Goal of the exercise. This exercise asks for every line of the material that includes the word "Vikthan".

※

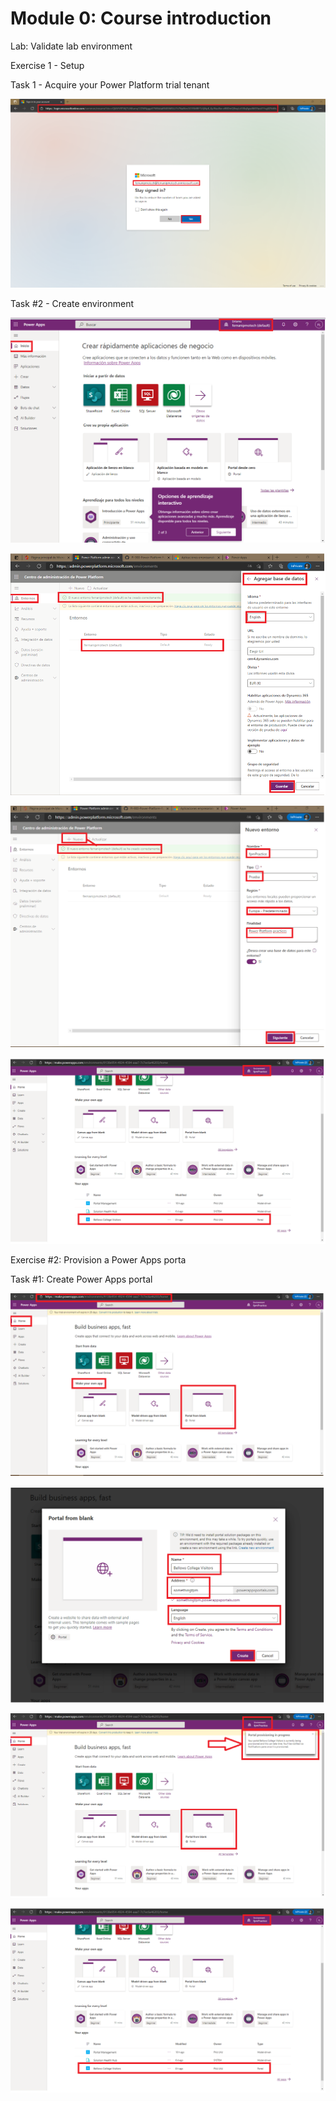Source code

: # Module 0: Course introduction

Lab: Validate lab environment

Exercise 1 - Setup

Task 1 - Acquire your Power Platform trial tenant

![0-1a_Provision_Power_Apps_Portal_01](Evidencia/0-1a_Provision_Power_Apps_Portal_01.png)

Task #2 - Create environment

![0-1b_Provision_Power_Apps_Portal_01](Evidencia/0-1b_Provision_Power_Apps_Portal_01.png)

![0-1b_Provision_Power_Apps_Portal_02](Evidencia/0-1b_Provision_Power_Apps_Portal_02.png)

![0-1b_Provision_Power_Apps_Portal_03](Evidencia/0-1b_Provision_Power_Apps_Portal_03.png)

![0-2_Provision_Power_Apps_Portal_04](Evidencia/0-2_Provision_Power_Apps_Portal_04.png)

Exercise #2: Provision a Power Apps porta

Task #1: Create Power Apps portal

![0-2_Provision_Power_Apps_Portal_01](Evidencia/0-2_Provision_Power_Apps_Portal_01.png)

![0-2_Provision_Power_Apps_Portal_02](Evidencia/0-2_Provision_Power_Apps_Portal_02.png)

![0-2_Provision_Power_Apps_Portal_03](Evidencia/0-2_Provision_Power_Apps_Portal_03.png)

![0-2_Provision_Power_Apps_Portal_04](Evidencia\/0-2_Provision_Power_Apps_Portal_04.png)
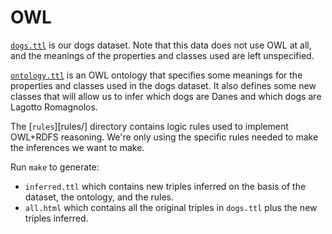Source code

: # OWL

[`dogs.ttl`](dogs.ttl) is our dogs dataset. Note that this data does not use
OWL at all, and the meanings of the properties and classes used are
left unspecified.

[`ontology.ttl`](ontology.ttl) is an OWL ontology that specifies some meanings
for the properties and classes used in the dogs dataset. It also
defines some new classes that will allow us to infer which dogs are
Danes and which dogs are Lagotto Romagnolos.

The [`rules`][rules/] directory contains logic rules used to implement
OWL+RDFS reasoning. We're only using the specific rules needed to make
the inferences we want to make.

Run `make` to generate:

* `inferred.ttl` which contains new triples inferred on the basis of
  the dataset, the ontology, and the rules.
* `all.html` which contains all the original triples in `dogs.ttl`
  plus the new triples inferred.

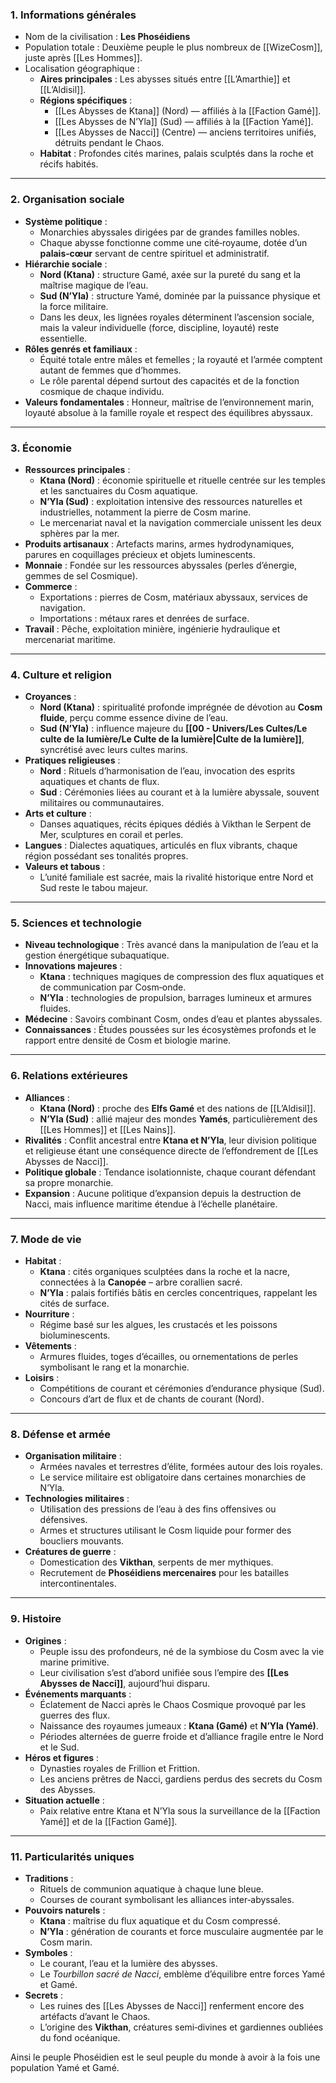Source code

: ### **1. Informations générales**
- Nom de la civilisation : **Les Phoséidiens**  
- Population totale : Deuxième peuple le plus nombreux de [[WizeCosm]], juste après [[Les Hommes]].  
- Localisation géographique :  
  - **Aires principales** : Les abysses situés entre [[L’Amarthie]] et [[L’Aldisil]].  
  - **Régions spécifiques** :  
    - [[Les Abysses de Ktana]] (Nord) — affiliés à la [[Faction Gamé]].  
    - [[Les Abysses de N’Yla]] (Sud) — affiliés à la [[Faction Yamé]].  
    - [[Les Abysses de Nacci]] (Centre) — anciens territoires unifiés, détruits pendant le Chaos.  
  - **Habitat** : Profondes cités marines, palais sculptés dans la roche et récifs habités.  

---

### **2. Organisation sociale**
- **Système politique** :  
  - Monarchies abyssales dirigées par de grandes familles nobles.  
  - Chaque abysse fonctionne comme une cité‑royaume, dotée d’un **palais‑cœur** servant de centre spirituel et administratif.  
- **Hiérarchie sociale** :  
  - **Nord (Ktana)** : structure Gamé, axée sur la pureté du sang et la maîtrise magique de l’eau.  
  - **Sud (N’Yla)** : structure Yamé, dominée par la puissance physique et la force militaire.  
  - Dans les deux, les lignées royales déterminent l’ascension sociale, mais la valeur individuelle (force, discipline, loyauté) reste essentielle.  
- **Rôles genrés et familiaux** :  
  - Équité totale entre mâles et femelles ; la royauté et l’armée comptent autant de femmes que d’hommes.  
  - Le rôle parental dépend surtout des capacités et de la fonction cosmique de chaque individu.  
- **Valeurs fondamentales** : Honneur, maîtrise de l’environnement marin, loyauté absolue à la famille royale et respect des équilibres abyssaux.

---

### **3. Économie**
- **Ressources principales** :  
  - **Ktana (Nord)** : économie spirituelle et rituelle centrée sur les temples et les sanctuaires du Cosm aquatique.  
  - **N’Yla (Sud)** : exploitation intensive des ressources naturelles et industrielles, notamment la pierre de Cosm marine.  
  - Le mercenariat naval et la navigation commerciale unissent les deux sphères par la mer.  
- **Produits artisanaux** : Artefacts marins, armes hydrodynamiques, parures en coquillages précieux et objets luminescents.  
- **Monnaie** : Fondée sur les ressources abyssales (perles d’énergie, gemmes de sel Cosmique).  
- **Commerce** :  
  - Exportations : pierres de Cosm, matériaux abyssaux, services de navigation.  
  - Importations : métaux rares et denrées de surface.  
- **Travail** : Pêche, exploitation minière, ingénierie hydraulique et mercenariat maritime.

---

### **4. Culture et religion**
- **Croyances** :  
  - **Nord (Ktana)** : spiritualité profonde imprégnée de dévotion au **Cosm fluide**, perçu comme essence divine de l’eau.  
  - **Sud (N’Yla)** : influence majeure du **[[00 - Univers/Les Cultes/Le culte de la lumière/Le Culte de la lumière|Culte de la lumière]]**, syncrétisé avec leurs cultes marins.  
- **Pratiques religieuses** :  
  - **Nord** : Rituels d’harmonisation de l’eau, invocation des esprits aquatiques et chants de flux.  
  - **Sud** : Cérémonies liées au courant et à la lumière abyssale, souvent militaires ou communautaires.  
- **Arts et culture** :  
  - Danses aquatiques, récits épiques dédiés à Vikthan le Serpent de Mer, sculptures en corail et perles.  
- **Langues** : Dialectes aquatiques, articulés en flux vibrants, chaque région possédant ses tonalités propres.  
- **Valeurs et tabous** :  
  - L’unité familiale est sacrée, mais la rivalité historique entre Nord et Sud reste le tabou majeur.  

---

### **5. Sciences et technologie**
- **Niveau technologique** : Très avancé dans la manipulation de l’eau et la gestion énergétique subaquatique.  
- **Innovations majeures** :  
  - **Ktana** : techniques magiques de compression des flux aquatiques et de communication par Cosm‑onde.  
  - **N’Yla** : technologies de propulsion, barrages lumineux et armures fluides.  
- **Médecine** : Savoirs combinant Cosm, ondes d’eau et plantes abyssales.  
- **Connaissances** : Études poussées sur les écosystèmes profonds et le rapport entre densité de Cosm et biologie marine.

---

### **6. Relations extérieures**
- **Alliances** :  
  - **Ktana (Nord)** : proche des **Elfs Gamé** et des nations de [[L’Aldisil]].  
  - **N’Yla (Sud)** : allié majeur des mondes **Yamés**, particulièrement des [[Les Hommes]] et [[Les Nains]].  
- **Rivalités** : Conflit ancestral entre **Ktana et N’Yla**, leur division politique et religieuse étant une conséquence directe de l’effondrement de [[Les Abysses de Nacci]].  
- **Politique globale** : Tendance isolationniste, chaque courant défendant sa propre monarchie.  
- **Expansion** : Aucune politique d’expansion depuis la destruction de Nacci, mais influence maritime étendue à l’échelle planétaire.

---

### **7. Mode de vie**
- **Habitat** :  
  - **Ktana** : cités organiques sculptées dans la roche et la nacre, connectées à la **Canopée** – arbre corallien sacré.  
  - **N’Yla** : palais fortifiés bâtis en cercles concentriques, rappelant les cités de surface.  
- **Nourriture** :  
  - Régime basé sur les algues, les crustacés et les poissons bioluminescents.  
- **Vêtements** :  
  - Armures fluides, toges d’écailles, ou ornementations de perles symbolisant le rang et la monarchie.  
- **Loisirs** :  
  - Compétitions de courant et cérémonies d’endurance physique (Sud).  
  - Concours d’art de flux et de chants de courant (Nord).  

---

### **8. Défense et armée**
- **Organisation militaire** :  
  - Armées navales et terrestres d’élite, formées autour des lois royales.  
  - Le service militaire est obligatoire dans certaines monarchies de N’Yla.  
- **Technologies militaires** :  
  - Utilisation des pressions de l’eau à des fins offensives ou défensives.  
  - Armes et structures utilisant le Cosm liquide pour former des boucliers mouvants.  
- **Créatures de guerre** :  
  - Domestication des **Vikthan**, serpents de mer mythiques.  
  - Recrutement de **Phoséidiens mercenaires** pour les batailles intercontinentales.

---

### **9. Histoire**
- **Origines** :  
  - Peuple issu des profondeurs, né de la symbiose du Cosm avec la vie marine primitive.  
  - Leur civilisation s’est d’abord unifiée sous l’empire des **[[Les Abysses de Nacci]]**, aujourd’hui disparu.  
- **Événements marquants** :  
  - Éclatement de Nacci après le Chaos Cosmique provoqué par les guerres des flux.  
  - Naissance des royaumes jumeaux : **Ktana (Gamé)** et **N’Yla (Yamé)**.  
  - Périodes alternées de guerre froide et d’alliance fragile entre le Nord et le Sud.  
- **Héros et figures** :  
  - Dynasties royales de Frillion et Frittion.  
  - Les anciens prêtres de Nacci, gardiens perdus des secrets du Cosm des Abysses.  
- **Situation actuelle** :  
  - Paix relative entre Ktana et N’Yla sous la surveillance de la [[Faction Yamé]] et de la [[Faction Gamé]].

---

### **11. Particularités uniques**
- **Traditions** :  
  - Rituels de communion aquatique à chaque lune bleue.  
  - Courses de courant symbolisant les alliances inter‑abyssales.  
- **Pouvoirs naturels** :  
  - **Ktana** : maîtrise du flux aquatique et du Cosm compressé.  
  - **N’Yla** : génération de courants et force musculaire augmentée par le Cosm marin.  
- **Symboles** :  
  - Le courant, l’eau et la lumière des abysses.  
  - Le *Tourbillon sacré de Nacci*, emblème d’équilibre entre forces Yamé et Gamé.  
- **Secrets** :  
  - Les ruines des [[Les Abysses de Nacci]] renferment encore des artéfacts d’avant le Chaos.  
  - L’origine des **Vikthan**, créatures semi‑divines et gardiennes oubliées du fond océanique.


Ainsi le peuple Phoséidien est le seul peuple du monde à avoir à la fois une population Yamé et Gamé.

※

Answer to this task.
  - Danses aquatiques, récits épiques dédiés à Vikthan le Serpent de Mer, sculptures en corail et perles.  
  - Domestication des **Vikthan**, serpents de mer mythiques.  
  - L’origine des **Vikthan**, créatures semi‑divines et gardiennes oubliées du fond océanique.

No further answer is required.